Closed Imar closed 4 years ago

Imar commented 4 years ago

Hi there,

I upgraded to the latest version of the package and now run into issues with the following config:

<target type="AzureBlobStorage" name="..." layout="${longdate} ${callsite} ${level} ${message} ${exception:format=tostring}" connectionStringKey="LogsConnectionString" container="Logs" blobName="...log" />

The code breaks with the following exception:

Parameter connectionStringKey not supported on BlobStorageTarget

I have to use connectionString="..." to get it to work again.

Is that a deliberate choice? Will this be supported again in a future update? We have a number of targets in the config file that all log to Azure, and duplicating the same connection string over and over is a bit of a pain.

Thanks!

Imar

snakefoot commented 4 years ago

The ConnectionStringKey only worked on NetFramework, and the future is NetCore.

You can lookup the ConnectionString from NetFramework-app.config (or web.config) like this:

You can lookup the ConnectionString from NetCore-appsetings.json like this:

Does this solve your issue, or are you storing your ConnectionString somewhere else?

Imar commented 4 years ago

The ConnectionStringKey only worked on NetFramework, and the future is NetCore.

Thanks, that makes sense. It's just that I ended up with broken projects after upgrading ;-)

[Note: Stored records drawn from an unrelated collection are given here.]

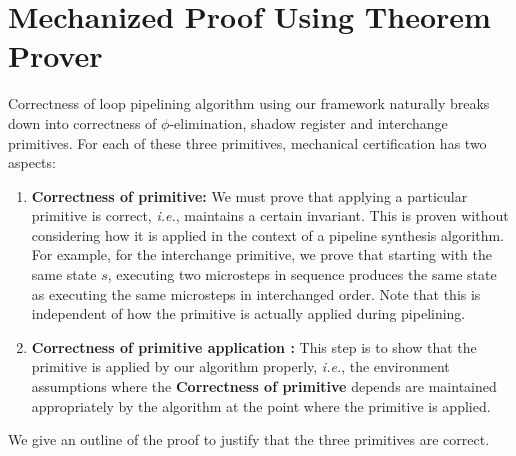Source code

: \section{Mechanized Proof Using Theorem Prover}
\label{sec:proof}

Correctness of loop pipelining algorithm using our framework naturally breaks
down into correctness of $\phi$-elimination, shadow register and interchange primitives. For each of these three primitives, mechanical certification has two aspects:

\begin{enumerate}
\item {\bf Correctness of primitive:} We must prove that
  applying a particular primitive is correct, {\em i.e.},
  maintains a certain invariant.  This is proven without
  considering how it is applied in the context of a pipeline
  synthesis algorithm.  For example, for the interchange
  primitive, we prove that starting with the same state $s$,
  executing two microsteps in sequence produces the same
  state as executing the same microsteps in interchanged
  order.  Note that this is independent of how the primitive
  is actually applied during pipelining.
 
\item {\bf Correctness of primitive application :} This
  step is to show that the primitive is applied by our
  algorithm properly, {\em i.e.}, the environment
  assumptions where the {\bf Correctness of primitive}
  depends are maintained appropriately by the algorithm at
  the point where the primitive is applied.  

\end{enumerate}

\medskip
{} We give an outline of the proof to justify that the three primitives are correct.

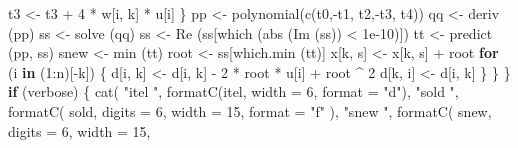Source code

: \documentclass[
  12pt,
  letterpaper,
  DIV=11,
  numbers=noendperiod]{scrreprt}
\newenvironment{Shaded}{\begin{snugshade}}{\end{snugshade}}
\newcommand{\AttributeTok}[1]{\textcolor[rgb]{0.40,0.45,0.13}{#1}}
\newcommand{\ControlFlowTok}[1]{\textcolor[rgb]{0.00,0.23,0.31}{\textbf{#1}}}
\newcommand{\DecValTok}[1]{\textcolor[rgb]{0.68,0.00,0.00}{#1}}
\newcommand{\FloatTok}[1]{\textcolor[rgb]{0.68,0.00,0.00}{#1}}
\newcommand{\FunctionTok}[1]{\textcolor[rgb]{0.28,0.35,0.67}{#1}}
\newcommand{\NormalTok}[1]{\textcolor[rgb]{0.00,0.23,0.31}{#1}}
\newcommand{\OtherTok}[1]{\textcolor[rgb]{0.00,0.23,0.31}{#1}}
\newcommand{\SpecialCharTok}[1]{\textcolor[rgb]{0.37,0.37,0.37}{#1}}
\newcommand{\StringTok}[1]{\textcolor[rgb]{0.13,0.47,0.30}{#1}}
\theoremstyle{remark}
\begin{document}
\begin{Shaded}
\begin{Highlighting}[]
\NormalTok{            t3 }\OtherTok{\textless{}{-}}\NormalTok{ t3 }\SpecialCharTok{+} \DecValTok{4} \SpecialCharTok{*}\NormalTok{ w[i, k] }\SpecialCharTok{*}\NormalTok{ u[i]}
\NormalTok{          \}}
\NormalTok{          pp }\OtherTok{\textless{}{-}} \FunctionTok{polynomial}\NormalTok{(}\FunctionTok{c}\NormalTok{(t0,}\SpecialCharTok{{-}}\NormalTok{t1, t2,}\SpecialCharTok{{-}}\NormalTok{t3, t4))}
\NormalTok{          qq }\OtherTok{\textless{}{-}} \FunctionTok{deriv}\NormalTok{ (pp)}
\NormalTok{          ss }\OtherTok{\textless{}{-}} \FunctionTok{solve}\NormalTok{ (qq)}
\NormalTok{          ss }\OtherTok{\textless{}{-}} \FunctionTok{Re}\NormalTok{ (ss[}\FunctionTok{which}\NormalTok{ (}\FunctionTok{abs}\NormalTok{ (}\FunctionTok{Im}\NormalTok{ (ss)) }\SpecialCharTok{\textless{}} \FloatTok{1e{-}10}\NormalTok{)])}
\NormalTok{          tt }\OtherTok{\textless{}{-}} \FunctionTok{predict}\NormalTok{ (pp, ss)}
\NormalTok{          snew }\OtherTok{\textless{}{-}} \FunctionTok{min}\NormalTok{ (tt)}
\NormalTok{          root }\OtherTok{\textless{}{-}}\NormalTok{ ss[}\FunctionTok{which.min}\NormalTok{ (tt)]}
\NormalTok{          x[k, s] }\OtherTok{\textless{}{-}}\NormalTok{ x[k, s] }\SpecialCharTok{+}\NormalTok{ root}
          \ControlFlowTok{for}\NormalTok{ (i }\ControlFlowTok{in}\NormalTok{ (}\DecValTok{1}\SpecialCharTok{:}\NormalTok{n)[}\SpecialCharTok{{-}}\NormalTok{k]) \{}
\NormalTok{            d[i, k] }\OtherTok{\textless{}{-}}\NormalTok{ d[i, k] }\SpecialCharTok{{-}} \DecValTok{2} \SpecialCharTok{*}\NormalTok{ root }\SpecialCharTok{*}\NormalTok{ u[i] }\SpecialCharTok{+}\NormalTok{ root }\SpecialCharTok{\^{}} \DecValTok{2}
\NormalTok{            d[k, i] }\OtherTok{\textless{}{-}}\NormalTok{ d[i, k]}
\NormalTok{          \}}
\NormalTok{        \}}
\NormalTok{      \}}
      \ControlFlowTok{if}\NormalTok{ (verbose) \{}
        \FunctionTok{cat}\NormalTok{(}
          \StringTok{"itel "}\NormalTok{,}
          \FunctionTok{formatC}\NormalTok{(itel, }\AttributeTok{width =} \DecValTok{6}\NormalTok{, }\AttributeTok{format =} \StringTok{"d"}\NormalTok{),}
          \StringTok{"sold "}\NormalTok{,}
          \FunctionTok{formatC}\NormalTok{(}
\NormalTok{            sold,}
            \AttributeTok{digits =} \DecValTok{6}\NormalTok{,}
            \AttributeTok{width =} \DecValTok{15}\NormalTok{,}
            \AttributeTok{format =} \StringTok{"f"}
\NormalTok{          ),}
          \StringTok{"snew "}\NormalTok{,}
          \FunctionTok{formatC}\NormalTok{(}
\NormalTok{            snew,}
            \AttributeTok{digits =} \DecValTok{6}\NormalTok{,}
            \AttributeTok{width =} \DecValTok{15}\NormalTok{,}

\end{Highlighting}
\end{Shaded}
\end{document}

I am not sure how to use your example to pull in the connection string though. I have Nlog config code in my app's web.config file like this:

<target type="AzureBlobStorage"
        name="Main"
        layout="..."
        connectionString="... connection string here ..."
        container="ApiLogs"
        blobName="Main/${date:universalTime=true:format=yyyy-MM-dd}/${date:universalTime=true:format=HH}.log" />
<target type="AzureBlobStorage"
        name="Performance"
        layout="..."
        connectionString="... connection string here ..."
        container="ApiLogs"
        blobName="Performance/${date:universalTime=true:format=yyyy-MM-dd}.log" />

        ...

and then a bunch more for all the different targets that we have.

Previously I would use connectionStringKey attribute to point to an app setting that held the entire connection string. With that I could set a single settings on an Azure app service and not store the connection string in code or config files. With this recent change, I do have to store the connection string in web.config and not in Azure anymore, unless I miss something and the ${appsetting:item...} syntax is the answer to my problem somehow. Can you elaborate?

In summary, I see two problems with this code for the .NET Framework:

  1. I need to repeat the connection string in my config file for every registered target
  2. I need to store the keys in the config file itself and can't pull them from the app settings on the app service.

I could work around these maybe with custom code looping over the configured targets and/or use Azure Key Vault but both solutions would mean quite a bit of work for something that worked fine out of the box before.

Thanks for looking into this, and for building this project in the first place. We use it a lot and we really like it!

Cheers,,

Imar

snakefoot commented 4 years ago

And why does ${appsetting:item=connectionStrings.MyStorageKey} not work for you ? (Will also load from web.config).

Imar commented 4 years ago

Oh, I see now. I thought layout renderers were for message formatting only; I didn't realize they can also be used to bring in config data for stuff like configured targets.

For anyone else running into this, here's the code I ended up with:

<configuration>
  ...
  <connectionStrings>
    <add name="MyStorageKey" connectionString="DefaultEndpointsProtocol=https;... rest of connection string here" />
  </connectionStrings>
  <nlog ...>
    <targets async="true">
      <target type="AzureBlobStorage"
              name="Main"
              layout="${longdate} ..."
              connectionString="${appsetting:item=connectionStrings.MyStorageKey}"
              container="ApiLogs"
              blobName="Main/${date:universalTime=true:format=yyyy-MM-dd}.log" />
    </targets>
    ...
  </nlog>
</configuration>

Thanks; this was exactly what I was looking for.